_DATA FOR PROCESSING:_
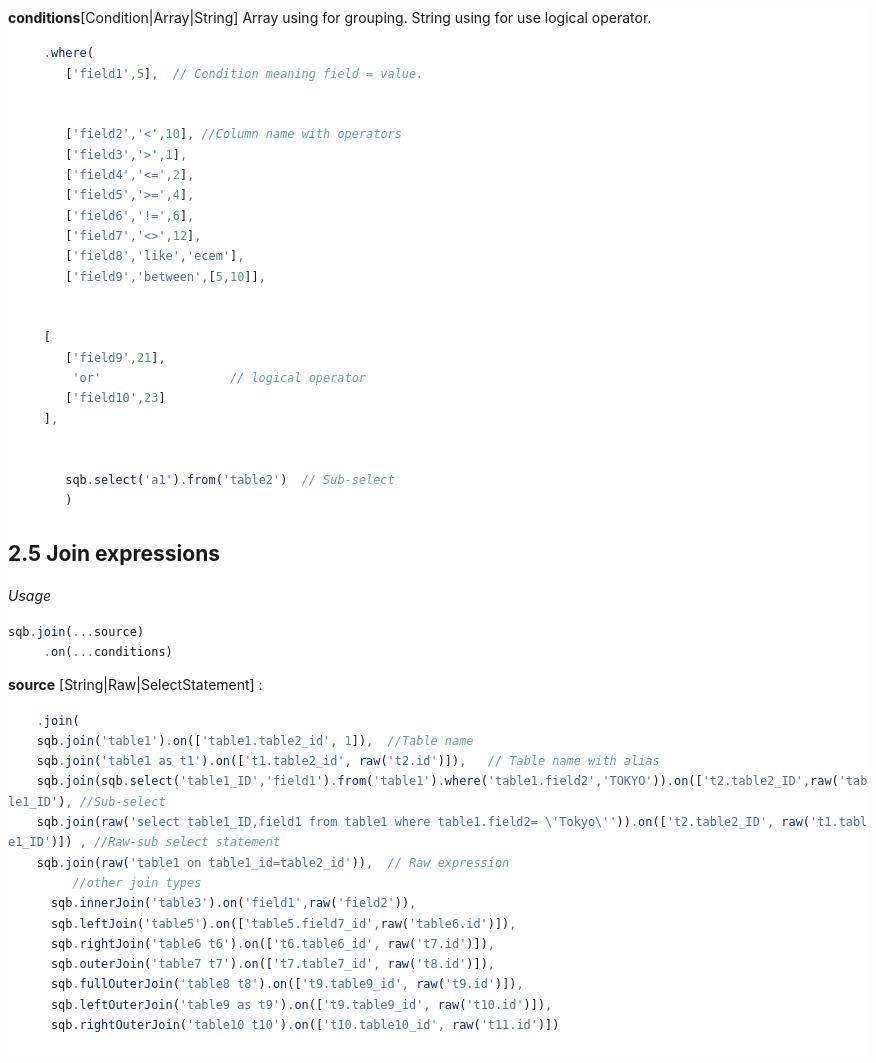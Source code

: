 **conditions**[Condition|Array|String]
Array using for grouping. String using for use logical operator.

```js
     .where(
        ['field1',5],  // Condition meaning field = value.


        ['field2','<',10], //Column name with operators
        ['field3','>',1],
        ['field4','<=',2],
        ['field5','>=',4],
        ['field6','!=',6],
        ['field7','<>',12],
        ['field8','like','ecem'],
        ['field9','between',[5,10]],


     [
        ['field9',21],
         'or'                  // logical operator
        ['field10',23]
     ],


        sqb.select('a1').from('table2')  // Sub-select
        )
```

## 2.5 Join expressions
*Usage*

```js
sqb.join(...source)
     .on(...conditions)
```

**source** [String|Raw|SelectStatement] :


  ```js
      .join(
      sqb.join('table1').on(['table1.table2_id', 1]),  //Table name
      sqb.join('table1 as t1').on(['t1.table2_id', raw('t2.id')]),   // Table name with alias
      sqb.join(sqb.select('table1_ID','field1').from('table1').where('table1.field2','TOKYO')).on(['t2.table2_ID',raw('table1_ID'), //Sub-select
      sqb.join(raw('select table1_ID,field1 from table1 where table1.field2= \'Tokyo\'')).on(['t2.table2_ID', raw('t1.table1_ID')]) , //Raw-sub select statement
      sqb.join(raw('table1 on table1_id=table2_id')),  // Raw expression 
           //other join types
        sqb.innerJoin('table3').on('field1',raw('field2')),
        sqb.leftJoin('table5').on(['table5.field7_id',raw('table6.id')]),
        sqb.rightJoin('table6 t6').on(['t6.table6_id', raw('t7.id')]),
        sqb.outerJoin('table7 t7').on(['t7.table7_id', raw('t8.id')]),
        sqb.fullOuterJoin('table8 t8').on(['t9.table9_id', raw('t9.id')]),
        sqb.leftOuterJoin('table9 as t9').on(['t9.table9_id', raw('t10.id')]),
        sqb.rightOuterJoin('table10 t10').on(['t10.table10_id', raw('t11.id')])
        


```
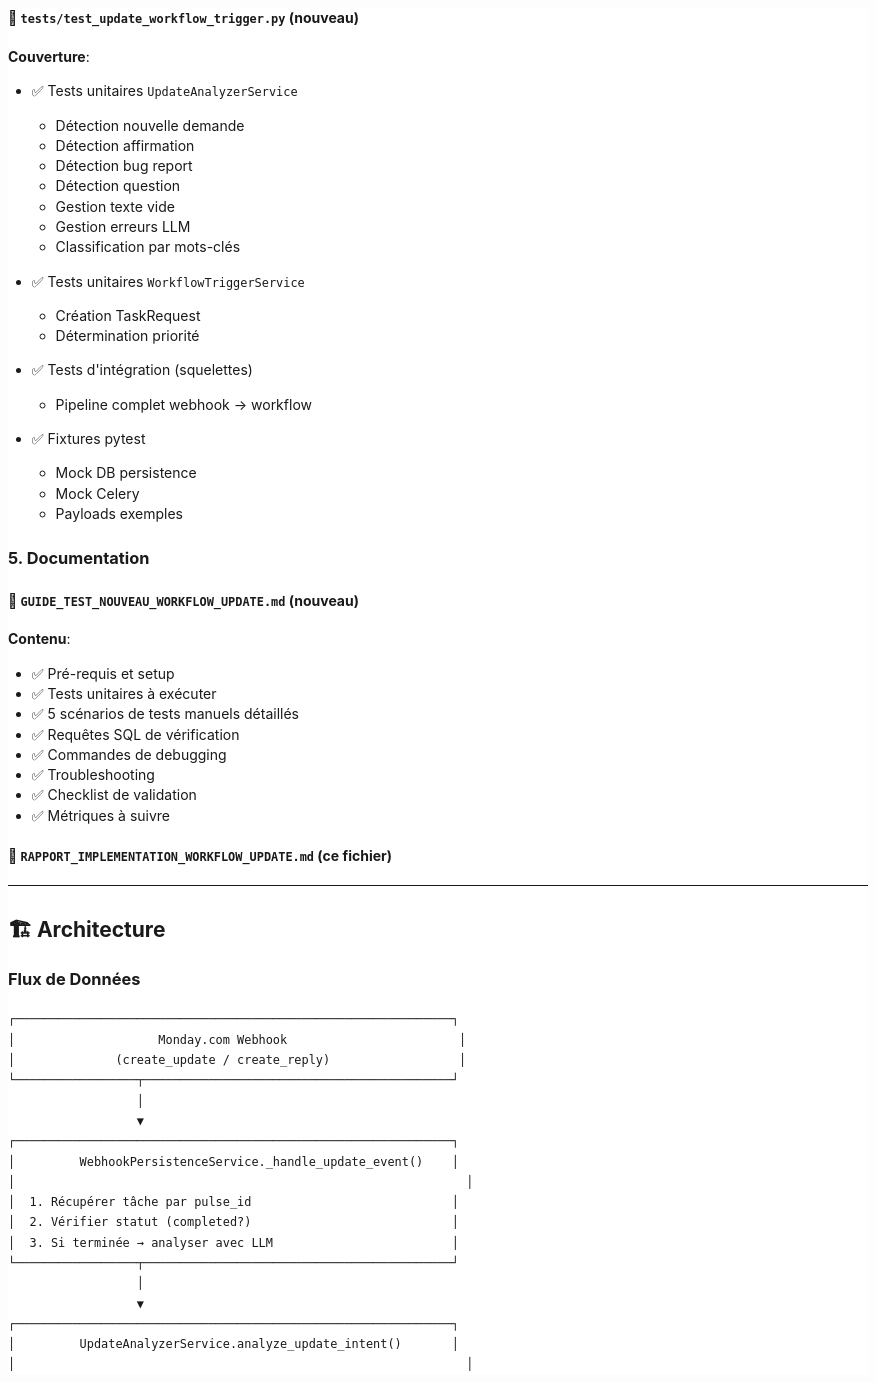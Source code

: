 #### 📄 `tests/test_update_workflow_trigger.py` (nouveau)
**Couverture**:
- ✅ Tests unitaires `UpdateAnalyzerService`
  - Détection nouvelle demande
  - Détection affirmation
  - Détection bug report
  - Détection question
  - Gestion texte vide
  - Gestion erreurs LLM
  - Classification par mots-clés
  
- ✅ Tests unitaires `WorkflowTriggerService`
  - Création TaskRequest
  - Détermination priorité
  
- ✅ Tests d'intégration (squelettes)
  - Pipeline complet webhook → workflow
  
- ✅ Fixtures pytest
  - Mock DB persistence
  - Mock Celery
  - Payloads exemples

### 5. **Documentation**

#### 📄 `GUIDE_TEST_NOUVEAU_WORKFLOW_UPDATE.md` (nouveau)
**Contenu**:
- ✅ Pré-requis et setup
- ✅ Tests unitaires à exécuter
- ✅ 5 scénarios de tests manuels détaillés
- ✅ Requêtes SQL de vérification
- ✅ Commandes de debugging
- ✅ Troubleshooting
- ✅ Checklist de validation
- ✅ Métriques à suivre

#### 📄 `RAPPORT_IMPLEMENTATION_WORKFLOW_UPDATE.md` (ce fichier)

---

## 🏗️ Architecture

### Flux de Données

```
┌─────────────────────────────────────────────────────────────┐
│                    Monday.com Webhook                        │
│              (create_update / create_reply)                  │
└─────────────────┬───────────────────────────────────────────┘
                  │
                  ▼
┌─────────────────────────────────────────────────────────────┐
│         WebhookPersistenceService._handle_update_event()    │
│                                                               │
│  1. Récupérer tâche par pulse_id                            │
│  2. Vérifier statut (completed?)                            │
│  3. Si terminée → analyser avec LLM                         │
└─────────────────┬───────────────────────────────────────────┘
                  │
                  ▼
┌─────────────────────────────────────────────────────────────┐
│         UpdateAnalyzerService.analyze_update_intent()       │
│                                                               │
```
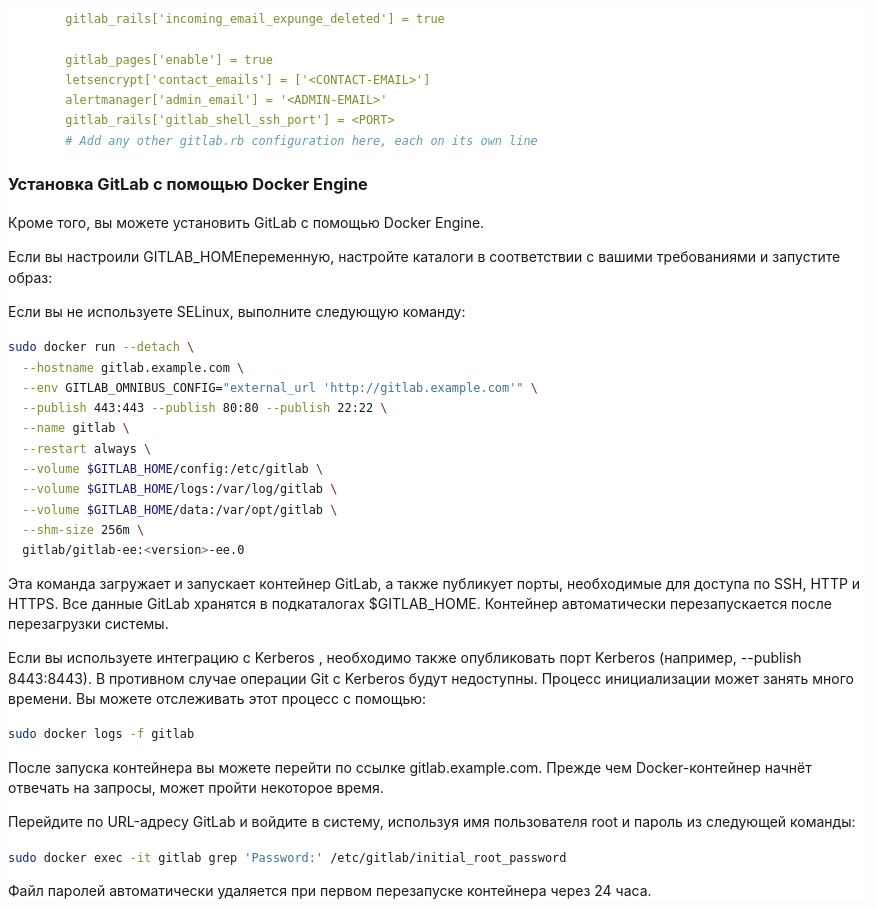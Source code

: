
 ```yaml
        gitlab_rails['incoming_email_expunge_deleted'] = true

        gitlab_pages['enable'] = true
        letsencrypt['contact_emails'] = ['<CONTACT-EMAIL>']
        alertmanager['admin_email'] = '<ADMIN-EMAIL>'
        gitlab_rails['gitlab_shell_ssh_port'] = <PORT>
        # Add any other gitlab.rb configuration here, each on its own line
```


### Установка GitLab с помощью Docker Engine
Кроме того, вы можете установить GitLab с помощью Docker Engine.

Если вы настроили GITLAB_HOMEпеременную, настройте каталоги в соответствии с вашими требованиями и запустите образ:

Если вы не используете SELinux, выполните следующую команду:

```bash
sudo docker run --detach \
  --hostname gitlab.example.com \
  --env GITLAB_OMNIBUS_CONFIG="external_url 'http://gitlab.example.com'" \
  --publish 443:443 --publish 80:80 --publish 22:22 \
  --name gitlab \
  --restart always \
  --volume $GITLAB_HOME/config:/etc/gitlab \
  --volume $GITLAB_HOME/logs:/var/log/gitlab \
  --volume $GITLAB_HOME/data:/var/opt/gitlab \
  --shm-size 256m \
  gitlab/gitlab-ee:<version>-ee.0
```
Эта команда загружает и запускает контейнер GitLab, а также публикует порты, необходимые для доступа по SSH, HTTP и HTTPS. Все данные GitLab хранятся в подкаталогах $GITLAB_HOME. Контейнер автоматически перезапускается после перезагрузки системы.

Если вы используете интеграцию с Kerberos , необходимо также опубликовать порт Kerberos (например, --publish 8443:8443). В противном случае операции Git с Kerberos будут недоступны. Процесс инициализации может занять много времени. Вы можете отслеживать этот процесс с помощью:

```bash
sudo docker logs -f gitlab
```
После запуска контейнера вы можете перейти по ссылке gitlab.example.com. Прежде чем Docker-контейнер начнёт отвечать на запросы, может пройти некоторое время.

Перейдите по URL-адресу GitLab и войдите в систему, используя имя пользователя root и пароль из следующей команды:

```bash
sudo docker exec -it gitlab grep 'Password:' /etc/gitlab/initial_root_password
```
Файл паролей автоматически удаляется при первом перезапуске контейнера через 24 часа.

_AIM OF THE TASK:_
Without the pictures, repeat the listing word for word.

_RESPONSE TO THIS EXERCISE:_
Source code

: **conditions**[Condition|Array|String]
Array using for grouping. String using for use logical operator.

```js
     .where(
        ['field1',5],  // Condition meaning field = value.


        ['field2','<',10], //Column name with operators
        ['field3','>',1],
        ['field4','<=',2],
        ['field5','>=',4],
        ['field6','!=',6],
        ['field7','<>',12],
        ['field8','like','ecem'],
        ['field9','between',[5,10]],


     [
        ['field9',21],
         'or'                  // logical operator
        ['field10',23]
     ],


        sqb.select('a1').from('table2')  // Sub-select
        )
```

## 2.5 Join expressions
*Usage*

```js
sqb.join(...source)
     .on(...conditions)
```

**source** [String|Raw|SelectStatement] :


  ```js
      .join(
      sqb.join('table1').on(['table1.table2_id', 1]),  //Table name
      sqb.join('table1 as t1').on(['t1.table2_id', raw('t2.id')]),   // Table name with alias
      sqb.join(sqb.select('table1_ID','field1').from('table1').where('table1.field2','TOKYO')).on(['t2.table2_ID',raw('table1_ID'), //Sub-select
      sqb.join(raw('select table1_ID,field1 from table1 where table1.field2= \'Tokyo\'')).on(['t2.table2_ID', raw('t1.table1_ID')]) , //Raw-sub select statement
      sqb.join(raw('table1 on table1_id=table2_id')),  // Raw expression 
           //other join types
        sqb.innerJoin('table3').on('field1',raw('field2')),
        sqb.leftJoin('table5').on(['table5.field7_id',raw('table6.id')]),
        sqb.rightJoin('table6 t6').on(['t6.table6_id', raw('t7.id')]),
        sqb.outerJoin('table7 t7').on(['t7.table7_id', raw('t8.id')]),
        sqb.fullOuterJoin('table8 t8').on(['t9.table9_id', raw('t9.id')]),
        sqb.leftOuterJoin('table9 as t9').on(['t9.table9_id', raw('t10.id')]),
        sqb.rightOuterJoin('table10 t10').on(['t10.table10_id', raw('t11.id')])
        


```
Source code

: #### 📄 `tests/test_update_workflow_trigger.py` (nouveau)
**Couverture**:
- ✅ Tests unitaires `UpdateAnalyzerService`
  - Détection nouvelle demande
  - Détection affirmation
  - Détection bug report
  - Détection question
  - Gestion texte vide
  - Gestion erreurs LLM
  - Classification par mots-clés
  
- ✅ Tests unitaires `WorkflowTriggerService`
  - Création TaskRequest
  - Détermination priorité
  
- ✅ Tests d'intégration (squelettes)
  - Pipeline complet webhook → workflow
  
- ✅ Fixtures pytest
  - Mock DB persistence
  - Mock Celery
  - Payloads exemples

### 5. **Documentation**

#### 📄 `GUIDE_TEST_NOUVEAU_WORKFLOW_UPDATE.md` (nouveau)
**Contenu**:
- ✅ Pré-requis et setup
- ✅ Tests unitaires à exécuter
- ✅ 5 scénarios de tests manuels détaillés
- ✅ Requêtes SQL de vérification
- ✅ Commandes de debugging
- ✅ Troubleshooting
- ✅ Checklist de validation
- ✅ Métriques à suivre

#### 📄 `RAPPORT_IMPLEMENTATION_WORKFLOW_UPDATE.md` (ce fichier)

---

## 🏗️ Architecture

### Flux de Données

```
┌─────────────────────────────────────────────────────────────┐
│                    Monday.com Webhook                        │
│              (create_update / create_reply)                  │
└─────────────────┬───────────────────────────────────────────┘
                  │
                  ▼
┌─────────────────────────────────────────────────────────────┐
│         WebhookPersistenceService._handle_update_event()    │
│                                                               │
│  1. Récupérer tâche par pulse_id                            │
│  2. Vérifier statut (completed?)                            │
│  3. Si terminée → analyser avec LLM                         │
└─────────────────┬───────────────────────────────────────────┘
                  │
                  ▼
┌─────────────────────────────────────────────────────────────┐
│         UpdateAnalyzerService.analyze_update_intent()       │
│                                                               │
```
Source code

:
 ```yaml
        gitlab_rails['incoming_email_expunge_deleted'] = true

        gitlab_pages['enable'] = true
        letsencrypt['contact_emails'] = ['<CONTACT-EMAIL>']
        alertmanager['admin_email'] = '<ADMIN-EMAIL>'
        gitlab_rails['gitlab_shell_ssh_port'] = <PORT>
        # Add any other gitlab.rb configuration here, each on its own line
```


### Установка GitLab с помощью Docker Engine
Кроме того, вы можете установить GitLab с помощью Docker Engine.

Если вы настроили GITLAB_HOMEпеременную, настройте каталоги в соответствии с вашими требованиями и запустите образ:

Если вы не используете SELinux, выполните следующую команду:

```bash
sudo docker run --detach \
  --hostname gitlab.example.com \
  --env GITLAB_OMNIBUS_CONFIG="external_url 'http://gitlab.example.com'" \
  --publish 443:443 --publish 80:80 --publish 22:22 \
  --name gitlab \
  --restart always \
  --volume $GITLAB_HOME/config:/etc/gitlab \
  --volume $GITLAB_HOME/logs:/var/log/gitlab \
  --volume $GITLAB_HOME/data:/var/opt/gitlab \
  --shm-size 256m \
  gitlab/gitlab-ee:<version>-ee.0
```
Эта команда загружает и запускает контейнер GitLab, а также публикует порты, необходимые для доступа по SSH, HTTP и HTTPS. Все данные GitLab хранятся в подкаталогах $GITLAB_HOME. Контейнер автоматически перезапускается после перезагрузки системы.

Если вы используете интеграцию с Kerberos , необходимо также опубликовать порт Kerberos (например, --publish 8443:8443). В противном случае операции Git с Kerberos будут недоступны. Процесс инициализации может занять много времени. Вы можете отслеживать этот процесс с помощью:

```bash
sudo docker logs -f gitlab
```
После запуска контейнера вы можете перейти по ссылке gitlab.example.com. Прежде чем Docker-контейнер начнёт отвечать на запросы, может пройти некоторое время.

Перейдите по URL-адресу GitLab и войдите в систему, используя имя пользователя root и пароль из следующей команды:

```bash
sudo docker exec -it gitlab grep 'Password:' /etc/gitlab/initial_root_password
```
Файл паролей автоматически удаляется при первом перезапуске контейнера через 24 часа.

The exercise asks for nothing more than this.